The Anthony J. Achievement Award was created to recognize collaborative, multidisciplinary research focused on real-world solutions that change society. Collins’ research led to the development of a new class of medical devices that addressed complications resulting from diabetic neuropathy, restored brain function following stroke and improved balance in the elderly.
“We have established the Anthony J. Drexel Exceptional Achievement Award to build new connections to the national research community and celebrate the transformative work going on in American labs. Drexel is committed to translational or "use-inspired" research,” said Pennoni.
Collins’ research combines elements of physics, mathematics and bioengineering to study and improve the function of physiological and biological systems.
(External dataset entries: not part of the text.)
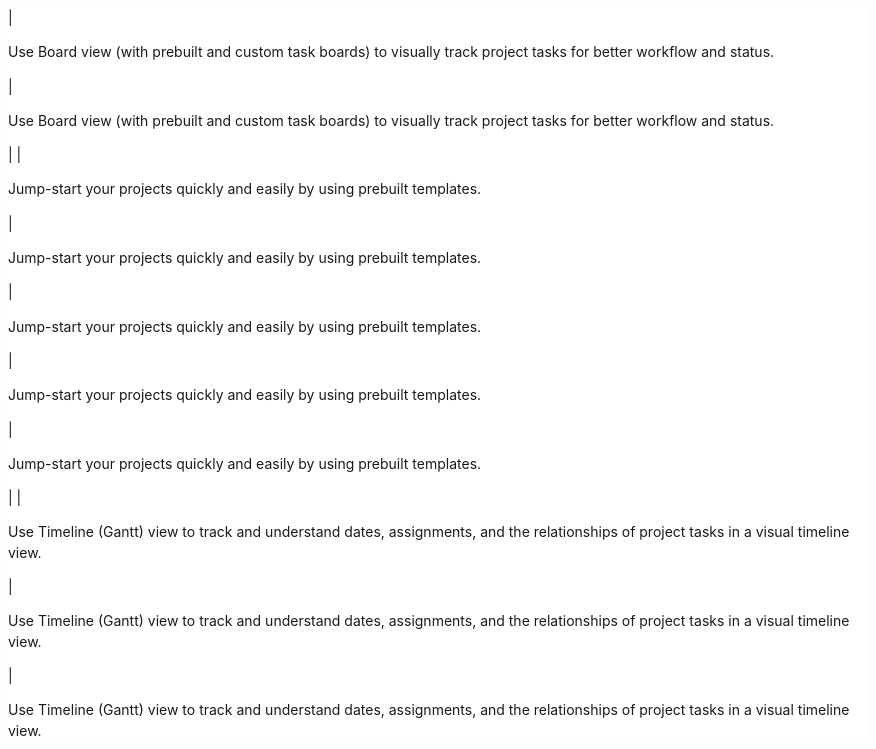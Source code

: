  | 

Use Board view (with prebuilt and custom task boards) to visually track project tasks for better workflow and status.

 | 

Use Board view (with prebuilt and custom task boards) to visually track project tasks for better workflow and status.

 |
| 

Jump-start your projects quickly and easily by using prebuilt templates.







 | 

Jump-start your projects quickly and easily by using prebuilt templates.

 | 

Jump-start your projects quickly and easily by using prebuilt templates.

 | 

Jump-start your projects quickly and easily by using prebuilt templates.

 | 

Jump-start your projects quickly and easily by using prebuilt templates.

 |
| 

Use Timeline (Gantt) view to track and understand dates, assignments, and the relationships of project tasks in a visual timeline view.







 | 

Use Timeline (Gantt) view to track and understand dates, assignments, and the relationships of project tasks in a visual timeline view.

 | 

Use Timeline (Gantt) view to track and understand dates, assignments, and the relationships of project tasks in a visual timeline view.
Besides a distinguished record as a researcher, Collins has also demonstrated an entrepreneurial drive and desire to apply his research to improve medical science.
“Collins exemplifies the translational researcher, developing new fields of study in biomedicine geared not only toward intellectual pursuits but also toward developing solutions,” said Pennoni.
A recipient of the National Institutes of Health Director’s Pioneer Award, Collins has been named to the Technology Review TR100 and the Scientific American 50. He is an elected fellow of the American Physical Society, the Institute of Physics and the American Institute for Medical and Biological Engineering. Collins is also the recipient of a Rhodes Scholarship and MacArthur "Genius" Award and was recently selected as an Investigator of the Howard Hughes Medical Institute, a first for a Boston University faculty member.
Collins co-founded Afferent Corporation to commercialize his patented neurostimulation technology. His work in systems biology on the reverse-engineering of gene networks to identify drug targets, biological mediators and disease biomarkers led him to cofound Cellicon Biotechnologies. And he recently invented and reduced to practice a network biology platform for identifying targets for combination therapies involving RNA interference molecules. This platform has been licensed by NetEffect Pharmaceuticals, a company he co-founded with Flagship Ventures. Collins is known as an exemplary faculty member, teaching undergraduate and graduate courses continuously and serving as research supervisor and mentor to students and postdoctoral fellows.
He has received numerous teaching awards including the 2000 Metcalf Cup and Prize for Excellence in Teaching, which is the highest teaching honor awarded by Boston University and was named Professor of the Year in the College of Engineering in 1999 and 2008.
The Anthony J. Drexel Exceptional Achievement Award is presented to recognize a member of a U.S. institution whose work transforms both research and the society it serves. The innovative translational research of this individual advances the frontiers of the field, with outcomes that address unmet problems in health care or otherwise touch the lives of people. This inaugural year, the award is devoted to biomedical engineering or the life sciences. The $100,000 prize was donated to Drexel by an anonymous alumnus. The award is named for Drexel University founder Anthony J. Drexel.
This inaugural year, the award was devoted to biomedical engineering or the life sciences. The selection was based on criteria that included impact of an individual's research and discovery on new medical treatments to address societal needs, effectiveness in translating basic research and development of new technology to clinical trials and/or treatment approaches.